::: Material to process

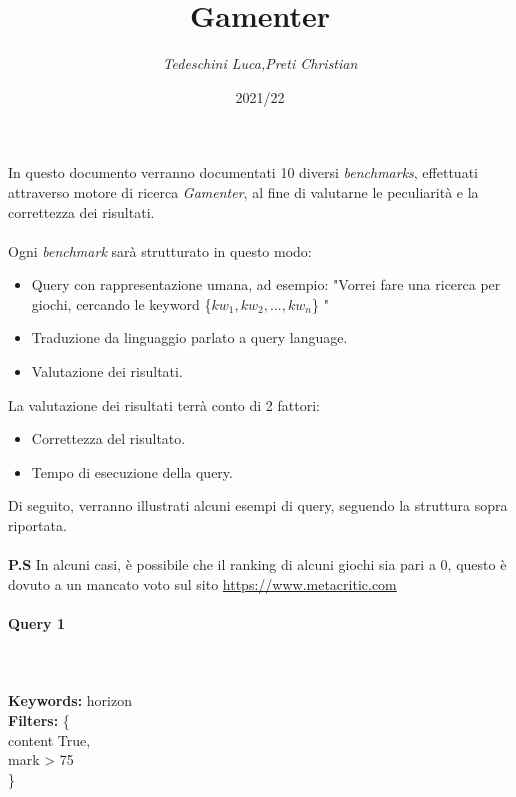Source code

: \documentclass[12pt]{article}
\begin{document}
 \noindent
\title{\Huge \textbf{Gamenter}}
\author{\textit{Tedeschini Luca,Preti Christian}}
\date{2021/22}
\maketitle \noindent
In questo documento verranno documentati 10 diversi \textit{benchmarks}, effettuati attraverso motore di ricerca \textit{Gamenter}, al fine di valutarne le peculiarità e la correttezza dei risultati.
\\ \\
Ogni \textit{benchmark} sarà strutturato in questo modo:

\begin{itemize}
	\item Query con rappresentazione umana, ad esempio: "Vorrei fare una ricerca per giochi, cercando le keyword \{$kw_1, kw_2, ..., kw_n$\} "
	
	\item Traduzione da linguaggio parlato a query language.

	\item Valutazione dei risultati.

\end{itemize}

\noindent La valutazione dei risultati terrà conto di 2 fattori:

\begin{itemize}
	\item Correttezza del risultato.
	\item Tempo di esecuzione della query.
\end{itemize} 

\noindent Di seguito, verranno illustrati alcuni esempi di query, seguendo la struttura sopra riportata. \\ \\
\textbf{P.S} In alcuni casi, è possibile che il ranking di alcuni giochi sia pari a 0, questo è dovuto a un mancato voto sul sito \url{https://www.metacritic.com}
\pagebreak

\paragraph{\LARGE{Query 1}} ~ \\ \\

\noindent \textbf{Keywords: } horizon \\
\textbf{Filters: } \{ \\ 
	\indent content True, \\
	\indent mark > 75 \\
\} \\\\
 	
\end{document}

::::::

Output each line of the records exactly. Any picture is skipped.

- Exercise output:
Source code

: \documentclass[12pt]{article}
\begin{document}
 \noindent
\title{\Huge \textbf{Gamenter}}
\author{\textit{Tedeschini Luca,Preti Christian}}
\date{2021/22}
\maketitle \noindent
In questo documento verranno documentati 10 diversi \textit{benchmarks}, effettuati attraverso motore di ricerca \textit{Gamenter}, al fine di valutarne le peculiarità e la correttezza dei risultati.
\\ \\
Ogni \textit{benchmark} sarà strutturato in questo modo:

\begin{itemize}
	\item Query con rappresentazione umana, ad esempio: "Vorrei fare una ricerca per giochi, cercando le keyword \{$kw_1, kw_2, ..., kw_n$\} "
	
	\item Traduzione da linguaggio parlato a query language.

	\item Valutazione dei risultati.

\end{itemize}

\noindent La valutazione dei risultati terrà conto di 2 fattori:

\begin{itemize}
	\item Correttezza del risultato.
	\item Tempo di esecuzione della query.
\end{itemize} 

\noindent Di seguito, verranno illustrati alcuni esempi di query, seguendo la struttura sopra riportata. \\ \\
\textbf{P.S} In alcuni casi, è possibile che il ranking di alcuni giochi sia pari a 0, questo è dovuto a un mancato voto sul sito \url{https://www.metacritic.com}
\pagebreak

\paragraph{\LARGE{Query 1}} ~ \\ \\

\noindent \textbf{Keywords: } horizon \\
\textbf{Filters: } \{ \\ 
	\indent content True, \\
	\indent mark > 75 \\
\} \\\\
 	
\end{document}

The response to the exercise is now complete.